Blue My Mind opened the third day of the festival. A beautifully mesmerizing yet complex coming-of-age tale from Switzerland. Blue My Mind captured the hearts of the Abertoir audience coming in at fourth place in the audience vote for new feature films.
Steve Jones, a senior lecturer in Media at Northumbria University presented a talk titled, “Cut and Run: A Brief History of the Slasher”. While taking an academic approach to the subject, Jones’s talk was super interesting and extremely fun. He explored the traditional tropes that are renowned in the slasher genre however used more underrated film examples to illustrate them, that would be lesser known to a mainstream audience, including Friday the 13th Part V: A New Beginning (1985), Stage Fright (2014), Pieces (1982), The Dentist (1996) and Sleepaway Camp 2: Unhappy Campers (1988). Jones explored the evolution of slasher movie from its humble beginnings in the early sixties, to the gore-fuelled and humour laden eighties to a more straight-laced approach post-Scream in the late 90’s to the modern day with meta-narrative films such as, The Final Girls (2015). He also discussed the abundance of low budget, porn parodies which are a whole other category when it comes to the broad slasher genre! Highly informative and filled with humour, ‘Cut and Run’ was an excellent presentation and an essential trip down slasher movie memory lane.
During the festival, I had expressed over on my Twitter account how outstanding the short film entries had been for 2018. The submissions were of such a high professional standard that the festival’s team made the decision to split this year’s competition up into two parts so that the work of each filmmaker could be experienced and appreciated on the big screen. The short films featured all competed for the prestigious Melies D’Argent award through Abertoir’s inclusion in the European Fantastic Film Festivals Federation with the competition’s overall winner earning a place in the final lineup of one of the major European festivals. The fate of the winner remains firmly in the hands of the Abertoir audience scoring each film individually out of 10. The competition was fierce, and it was no easy feat to distinguish between them.
Personal favourites included Spanish, sci-fi/drama Caronte for it’s out of this world production values and heart-warming story, Alberto Corredor Marina’s Baghead, which has a full review available on the site, the gradual creep-fest that is Santiago Menghini’s Milk, the surreal but brilliantly executed animation, Sunscapades, a snapshot of grief combined with emotional horror in Al Lougher’s The Dollmaker, the visually beautiful, La Noira, the genuinely unsettling, Post-Mortem Mary, the bonkers, Who’s That at the Back of the Bus by Philip Hardy and finally the winner of the Melies D’Argent award, the exceptionally gripping, Skickelsen.

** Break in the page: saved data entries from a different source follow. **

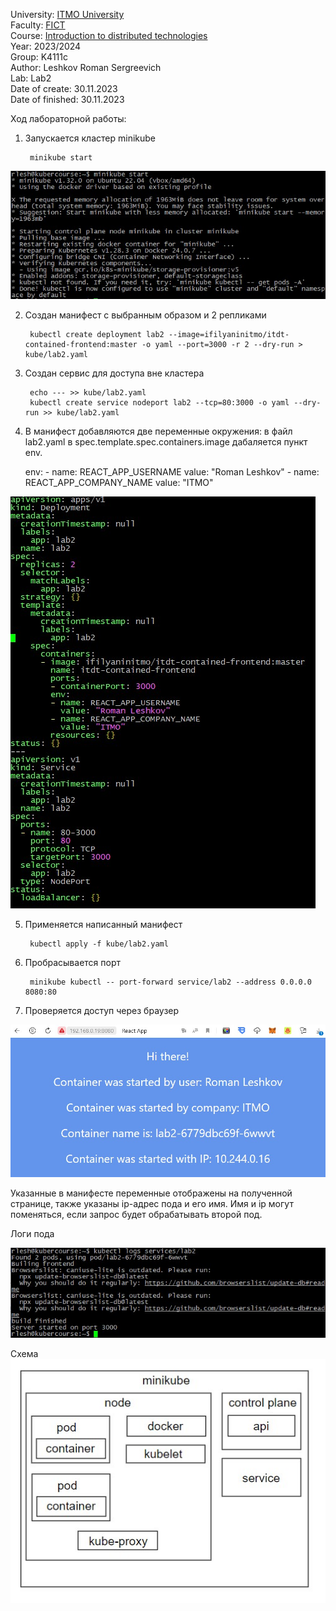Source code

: University: [ITMO University](https://itmo.ru/ru/)  
Faculty: [FICT](https://fict.itmo.ru)  
Course: [Introduction to distributed technologies](https://github.com/itmo-ict-faculty/introduction-to-distributed-technologies)  
Year: 2023/2024  
Group: K4111c  
Author: Leshkov Roman Sergreevich  
Lab: Lab2  
Date of create: 30.11.2023  
Date of finished: 30.11.2023  

Ход лабораторной работы:

1. Запускается кластер minikube

        minikube start

![Alt text](img/Screenshot_1.jpg)
   
2. Создан манифест с выбранным образом и 2 репликами

        kubectl create deployment lab2 --image=ifilyaninitmo/itdt-contained-frontend:master -o yaml --port=3000 -r 2 --dry-run > kube/lab2.yaml

3. Создан сервис для доступа вне кластера
  
        echo --- >> kube/lab2.yaml
        kubectl create service nodeport lab2 --tcp=80:3000 -o yaml --dry-run >> kube/lab2.yaml

4. В манифест добавляются две переменные окружения: в файл lab2.yaml в spec.template.spec.containers.image дабаляется пункт env.

      env:
        - name: REACT_APP_USERNAME
          value: "Roman Leshkov"
        - name: REACT_APP_COMPANY_NAME
          value: "ITMO"

![Alt text](img/Screenshot_2.jpg)

5. Применяется написанный манифест

        kubectl apply -f kube/lab2.yaml

6. Пробрасывается порт

        minikube kubectl -- port-forward service/lab2 --address 0.0.0.0 8080:80

7. Проверяется доступ через браузер

![Alt text](img/Screenshot_3.jpg)

Указанные в манифесте переменные отображены на полученной странице, также указаны ip-адрес пода и его имя. Имя и ip могут поменяться, если запрос будет обрабатывать второй под.

Логи пода

![Alt text](img/Screenshot_4.jpg)

Схема
![Alt text](img/Screenshot_5.jpg)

Abertoir would not be Abertoir without celebrating one of the genre’s all-time greatest actors and the festival’s Patron Saint, the inimitable, Vincent Price. It has always been a festival tradition to screen one of Vincent Price’s iconic films and this years was The Last Man on Earth (1964). The film may be known to many as a precursor to, I Am Legend (2007) starring Will Smith. The screening received a live accompaniment from Dance/Electronic Musician duo, Animat who masterfully performed the score alongside the film, proving to be another special Abertoir experience.
On the eve of its official Netflix release, the next feature to screen was, psychological, cyber terror, Cam (2018), a film so modern and relevant, it deeply resonated with the eagle-eyed Abertoir viewers who were discussing it long after the credits had rolled. I had previously reviewed Cam, following it’s screening at the Celluloid Screams Horror Film Festival, my full thoughts can be read here: https://lovehorror.co.uk/horror-features/welsh-demonesss-top-5-films-of-celluloid-screams-2018/
Following Cam, was the UK Premiere of Brazilian frightmare, The Black Forest. This film certainly takes its audience on an unexpected adventure, with its slow burn beginning transforming into a gory spectacle layered with dark magic and brutal imagery. Comparisons could easily be drawn to ‘The Evil Dead’ in terms of its plot and the outlandish trajectories it takes. The Black Forest was surprisingly engaging as well as entertaining. It’s a film that should be taken as it comes, and one that draws its audience in through its epic madness. One word of advice though, do not eat eggs if you intend watching this film!
Lastly for Day Three, Jess Franco’s Bloody Moon (1981) closed the festivities off on a high note. An obscure slasher entry and a Spanish/West German co-production, Bloody Moon is arguably one of Franco’s more accessible movies and wow, it certainly is a treat! The plot revolves around a languages school located in Spain where beautiful women are picked off one by one by a sadistic maniac. With it’s hilarious English dubbing, suspension disbelieving scenarios and strange musical score, it’s the kind of film most appropriate to enjoy amongst like-minded fans and possibly alcohol! One thing can sure be said, you won’t look at Mickey Mouse in the same light again!